═══ Input

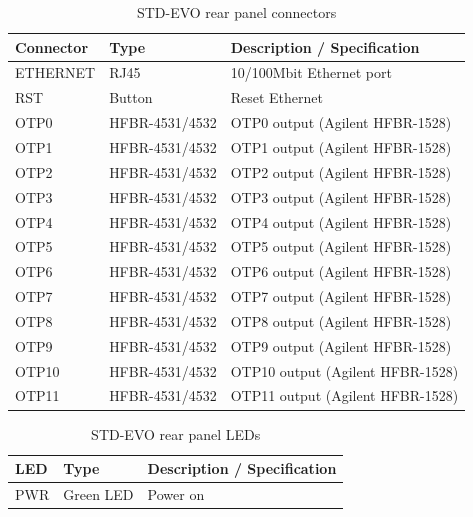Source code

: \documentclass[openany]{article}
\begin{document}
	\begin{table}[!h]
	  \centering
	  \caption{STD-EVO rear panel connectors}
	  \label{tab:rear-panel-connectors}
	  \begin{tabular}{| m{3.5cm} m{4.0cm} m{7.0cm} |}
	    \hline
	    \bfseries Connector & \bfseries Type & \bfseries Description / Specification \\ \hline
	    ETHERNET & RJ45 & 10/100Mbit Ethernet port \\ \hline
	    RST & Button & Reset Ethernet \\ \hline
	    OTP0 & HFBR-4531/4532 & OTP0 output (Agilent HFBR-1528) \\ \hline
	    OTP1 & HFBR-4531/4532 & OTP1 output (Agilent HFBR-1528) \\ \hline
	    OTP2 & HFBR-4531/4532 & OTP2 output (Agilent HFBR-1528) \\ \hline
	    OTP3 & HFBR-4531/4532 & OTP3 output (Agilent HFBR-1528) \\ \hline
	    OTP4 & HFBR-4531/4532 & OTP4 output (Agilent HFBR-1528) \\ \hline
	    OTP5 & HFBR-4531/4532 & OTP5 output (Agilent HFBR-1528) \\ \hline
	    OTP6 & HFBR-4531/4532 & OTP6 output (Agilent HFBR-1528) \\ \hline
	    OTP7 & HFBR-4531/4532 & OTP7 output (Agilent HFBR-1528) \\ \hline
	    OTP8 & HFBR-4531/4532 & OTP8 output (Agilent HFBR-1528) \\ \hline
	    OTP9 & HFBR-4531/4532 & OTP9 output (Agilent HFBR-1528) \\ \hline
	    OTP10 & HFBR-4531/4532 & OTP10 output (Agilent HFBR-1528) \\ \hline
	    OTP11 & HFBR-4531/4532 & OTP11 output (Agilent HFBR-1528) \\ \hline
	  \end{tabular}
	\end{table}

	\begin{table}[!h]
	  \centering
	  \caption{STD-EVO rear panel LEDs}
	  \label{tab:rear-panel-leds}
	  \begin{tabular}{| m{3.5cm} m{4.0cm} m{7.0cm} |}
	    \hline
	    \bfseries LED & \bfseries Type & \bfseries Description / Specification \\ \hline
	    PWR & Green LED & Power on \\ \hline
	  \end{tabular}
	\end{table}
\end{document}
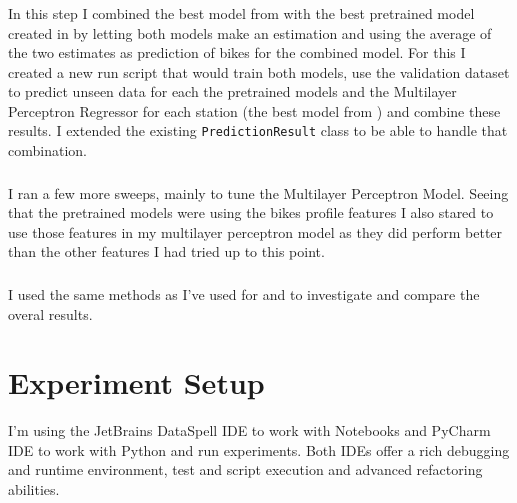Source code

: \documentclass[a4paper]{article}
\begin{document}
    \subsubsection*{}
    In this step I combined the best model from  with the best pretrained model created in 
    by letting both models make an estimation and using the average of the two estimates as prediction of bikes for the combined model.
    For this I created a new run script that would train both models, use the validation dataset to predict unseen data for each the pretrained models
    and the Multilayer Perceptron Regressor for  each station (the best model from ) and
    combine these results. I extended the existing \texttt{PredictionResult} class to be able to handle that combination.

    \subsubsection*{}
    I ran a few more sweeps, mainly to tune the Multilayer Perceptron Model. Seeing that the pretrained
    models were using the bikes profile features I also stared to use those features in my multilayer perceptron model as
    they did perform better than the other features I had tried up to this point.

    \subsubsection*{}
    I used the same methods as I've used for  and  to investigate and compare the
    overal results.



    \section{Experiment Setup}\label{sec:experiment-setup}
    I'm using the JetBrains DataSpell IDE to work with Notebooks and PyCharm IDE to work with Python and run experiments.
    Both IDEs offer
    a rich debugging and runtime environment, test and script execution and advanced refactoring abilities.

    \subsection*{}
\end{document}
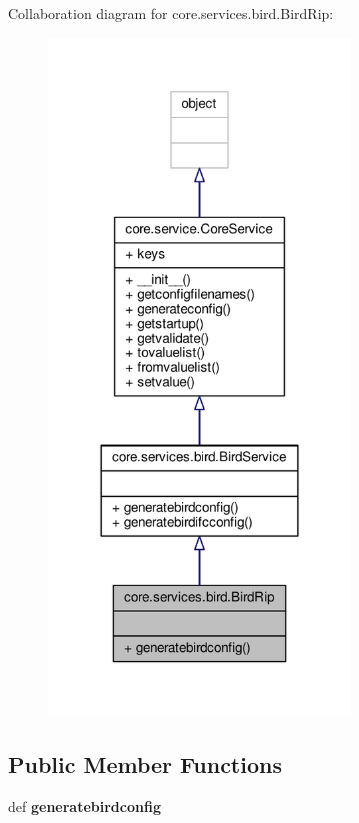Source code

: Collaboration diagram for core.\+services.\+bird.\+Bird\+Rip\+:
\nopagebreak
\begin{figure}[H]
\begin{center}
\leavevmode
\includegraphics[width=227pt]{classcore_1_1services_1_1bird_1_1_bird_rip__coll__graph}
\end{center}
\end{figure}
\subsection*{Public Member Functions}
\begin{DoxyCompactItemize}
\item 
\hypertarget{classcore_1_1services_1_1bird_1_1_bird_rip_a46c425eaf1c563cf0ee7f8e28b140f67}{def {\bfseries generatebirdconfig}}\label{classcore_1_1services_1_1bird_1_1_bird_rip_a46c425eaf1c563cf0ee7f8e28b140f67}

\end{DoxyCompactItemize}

══════
═══ Input

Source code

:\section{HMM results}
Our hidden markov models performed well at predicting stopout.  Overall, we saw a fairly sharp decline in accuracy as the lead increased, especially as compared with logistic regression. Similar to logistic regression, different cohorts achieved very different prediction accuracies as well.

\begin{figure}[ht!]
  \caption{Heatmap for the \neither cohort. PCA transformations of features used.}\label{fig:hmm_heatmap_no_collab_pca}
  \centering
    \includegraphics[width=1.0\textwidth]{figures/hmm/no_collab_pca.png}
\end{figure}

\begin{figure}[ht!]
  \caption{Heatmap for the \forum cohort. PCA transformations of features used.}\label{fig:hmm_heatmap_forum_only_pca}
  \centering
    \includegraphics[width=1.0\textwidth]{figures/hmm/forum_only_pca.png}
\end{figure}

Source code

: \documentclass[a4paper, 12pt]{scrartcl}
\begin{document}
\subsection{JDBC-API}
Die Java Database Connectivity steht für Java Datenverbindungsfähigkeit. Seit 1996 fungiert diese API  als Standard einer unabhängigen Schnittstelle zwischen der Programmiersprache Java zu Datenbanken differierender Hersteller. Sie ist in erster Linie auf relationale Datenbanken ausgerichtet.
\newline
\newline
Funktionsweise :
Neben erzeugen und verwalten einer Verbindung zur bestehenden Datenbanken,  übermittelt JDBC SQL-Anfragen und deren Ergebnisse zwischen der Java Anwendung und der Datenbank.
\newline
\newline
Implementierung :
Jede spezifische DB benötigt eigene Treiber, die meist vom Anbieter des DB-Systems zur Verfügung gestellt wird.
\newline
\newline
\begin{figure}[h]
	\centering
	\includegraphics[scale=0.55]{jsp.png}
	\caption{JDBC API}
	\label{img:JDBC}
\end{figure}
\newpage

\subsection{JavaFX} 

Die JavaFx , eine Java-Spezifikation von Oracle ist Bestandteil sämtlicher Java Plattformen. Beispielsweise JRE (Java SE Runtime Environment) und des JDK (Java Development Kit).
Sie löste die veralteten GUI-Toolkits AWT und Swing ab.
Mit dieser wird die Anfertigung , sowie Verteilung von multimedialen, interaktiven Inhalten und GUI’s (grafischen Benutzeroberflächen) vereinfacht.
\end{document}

══════

What is needed
Copy out each line of the data containing the string "article".

Response box
: \documentclass[openany]{article}
: \documentclass[a4paper]{article}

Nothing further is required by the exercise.